Beaverfield residents are roughly split on whether to agree to Parker’s pipeline along locals/incomer lines: those born into Beaverfield vs those who’ve bought into it. Money and close living can bring out the worst of us, but their arguments are soon overshadowed by something more urgent and frightening.
Finn is staying at the Beaverfield Inn, run by the recently-deserted Jeanine (Catherine Curtin). The only other residents are postperson and local know-all Cecily (Milana Vayntrub) and environmentalist/zoologist Dr Ellis (Rebecca Henderson) who has arrived to protest the pipeline. Despite the ranger’s geniality and community spirit — he’s a fan of Walden — he’s moved there under something of a cloud.
Joaquim (Harvey Guillén) and his husband Devon (Cheyenne Jackson) have arrived from the city. Locals include maple syrup farmer Trisha (Michaela Watkins) and her wayward husband Pete (Michael Chernus), mechanic Gwen (Sarah Burns) and the rather odd Marcus (George Basil) — actually everyone is odd, the town a “freak show” according to Cecily. Emerson Flint is the local bogeyman. That name might make him sound like the author of a Great American Novel (the film does have a Ralph Waldo connection actually) but he’s generally a community-despising hunter with signs around his property inviting unwelcome guests (ie everyone) to prepare to die.
There appear to be no other residents in Beaverfield, making it one of those teeny American “towns” that in England are stuck on hamlet status and will finally get dial-up broadband in about 2051.
Soon after Finn’s arrival a snowstorm hits the town and the power goes out. Then Trisha’s tiny dog Cha-Chi vanishes out of their dogflap while something growls outside. The local generators are found destroyed, and a body is discovered, attacked by a creature which appears to be, according to the fast-researching Dr Ellis, both human and canine. Everyone gathers at the inn to sit out the storm, relationships that are already fractured by the pipeline fragmenting still more as fear grows and accusations fly.

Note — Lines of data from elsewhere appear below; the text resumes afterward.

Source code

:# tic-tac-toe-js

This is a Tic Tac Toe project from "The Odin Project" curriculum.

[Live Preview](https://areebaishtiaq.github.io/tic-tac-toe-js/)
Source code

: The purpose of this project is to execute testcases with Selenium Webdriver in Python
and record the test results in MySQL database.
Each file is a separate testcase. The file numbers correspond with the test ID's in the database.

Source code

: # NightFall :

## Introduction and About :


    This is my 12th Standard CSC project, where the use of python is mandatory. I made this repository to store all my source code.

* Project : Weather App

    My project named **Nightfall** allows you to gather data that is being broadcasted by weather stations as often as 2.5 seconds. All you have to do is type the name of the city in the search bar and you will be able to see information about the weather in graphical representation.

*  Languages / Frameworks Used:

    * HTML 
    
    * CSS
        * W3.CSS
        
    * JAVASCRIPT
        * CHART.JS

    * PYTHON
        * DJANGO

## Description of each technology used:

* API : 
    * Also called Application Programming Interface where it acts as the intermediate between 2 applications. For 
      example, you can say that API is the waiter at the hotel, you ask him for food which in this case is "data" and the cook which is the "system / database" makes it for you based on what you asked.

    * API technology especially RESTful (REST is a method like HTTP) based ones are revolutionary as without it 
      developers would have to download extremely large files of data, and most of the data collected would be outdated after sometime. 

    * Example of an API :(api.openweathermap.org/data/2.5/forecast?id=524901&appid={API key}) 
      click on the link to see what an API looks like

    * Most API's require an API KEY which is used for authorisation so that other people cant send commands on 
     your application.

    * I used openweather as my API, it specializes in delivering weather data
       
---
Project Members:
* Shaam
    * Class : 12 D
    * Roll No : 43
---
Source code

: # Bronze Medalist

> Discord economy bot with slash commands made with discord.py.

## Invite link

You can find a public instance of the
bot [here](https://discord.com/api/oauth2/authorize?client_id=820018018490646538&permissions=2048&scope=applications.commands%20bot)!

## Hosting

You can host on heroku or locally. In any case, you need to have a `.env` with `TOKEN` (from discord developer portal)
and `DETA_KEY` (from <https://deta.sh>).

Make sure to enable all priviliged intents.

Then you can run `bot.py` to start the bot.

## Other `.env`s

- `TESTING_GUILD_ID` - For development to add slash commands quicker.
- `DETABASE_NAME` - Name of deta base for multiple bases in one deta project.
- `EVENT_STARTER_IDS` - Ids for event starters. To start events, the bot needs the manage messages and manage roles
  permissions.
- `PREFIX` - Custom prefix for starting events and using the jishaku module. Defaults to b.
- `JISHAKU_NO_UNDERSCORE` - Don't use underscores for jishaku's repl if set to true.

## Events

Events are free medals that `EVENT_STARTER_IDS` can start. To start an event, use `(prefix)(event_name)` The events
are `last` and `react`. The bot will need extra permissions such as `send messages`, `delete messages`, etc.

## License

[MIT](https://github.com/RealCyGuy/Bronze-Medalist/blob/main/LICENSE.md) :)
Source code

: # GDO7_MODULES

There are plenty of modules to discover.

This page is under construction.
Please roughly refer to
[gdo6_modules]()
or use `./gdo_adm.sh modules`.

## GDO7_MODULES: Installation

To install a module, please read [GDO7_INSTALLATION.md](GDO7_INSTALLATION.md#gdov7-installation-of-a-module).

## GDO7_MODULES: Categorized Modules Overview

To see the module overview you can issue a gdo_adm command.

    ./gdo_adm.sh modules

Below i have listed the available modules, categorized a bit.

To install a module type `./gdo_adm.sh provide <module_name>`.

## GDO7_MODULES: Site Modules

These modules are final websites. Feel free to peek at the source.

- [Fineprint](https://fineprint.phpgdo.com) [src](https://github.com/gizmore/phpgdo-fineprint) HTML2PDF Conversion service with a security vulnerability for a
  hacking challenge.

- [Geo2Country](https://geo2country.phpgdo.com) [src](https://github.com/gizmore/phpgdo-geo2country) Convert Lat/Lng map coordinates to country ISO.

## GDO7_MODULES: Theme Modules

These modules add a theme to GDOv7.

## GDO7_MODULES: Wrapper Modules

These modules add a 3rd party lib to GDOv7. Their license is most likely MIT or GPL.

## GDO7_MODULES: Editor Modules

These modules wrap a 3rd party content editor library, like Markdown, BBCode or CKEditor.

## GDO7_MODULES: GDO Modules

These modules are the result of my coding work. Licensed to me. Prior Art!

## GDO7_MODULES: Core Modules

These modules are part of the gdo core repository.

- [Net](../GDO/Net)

My notes started with “Cecily knows everything!” and moved on a few pages in to “Cecily knows EVERYTHING!” But then at some point or other I thought everyone was the werewolf, even the guy whose hand gets eaten by the actual werewolf.
Werewolves Within boasts a terrific lead performance from Richardson, who is also currently starring in sprawling blockbuster The Tomorrow War where he plays enthusiastic present day scientist and reluctant future soldier Charlie. One role may be miniature scale and local, the other about saving the human race itself; one about the monsters within, and one very definitely about the monsters without; butin both he brings humanity, warmth and pitch-perfect comic timing. While he, Curtin and Guillén are standouts, they’re not the only great performances in Werewolves Within — this is a zingy ensemble piece that fits together like a jigsaw, even while its characters are all square pegs in round holes. Stuck in the inn, it’s like a particularly well-executed farce.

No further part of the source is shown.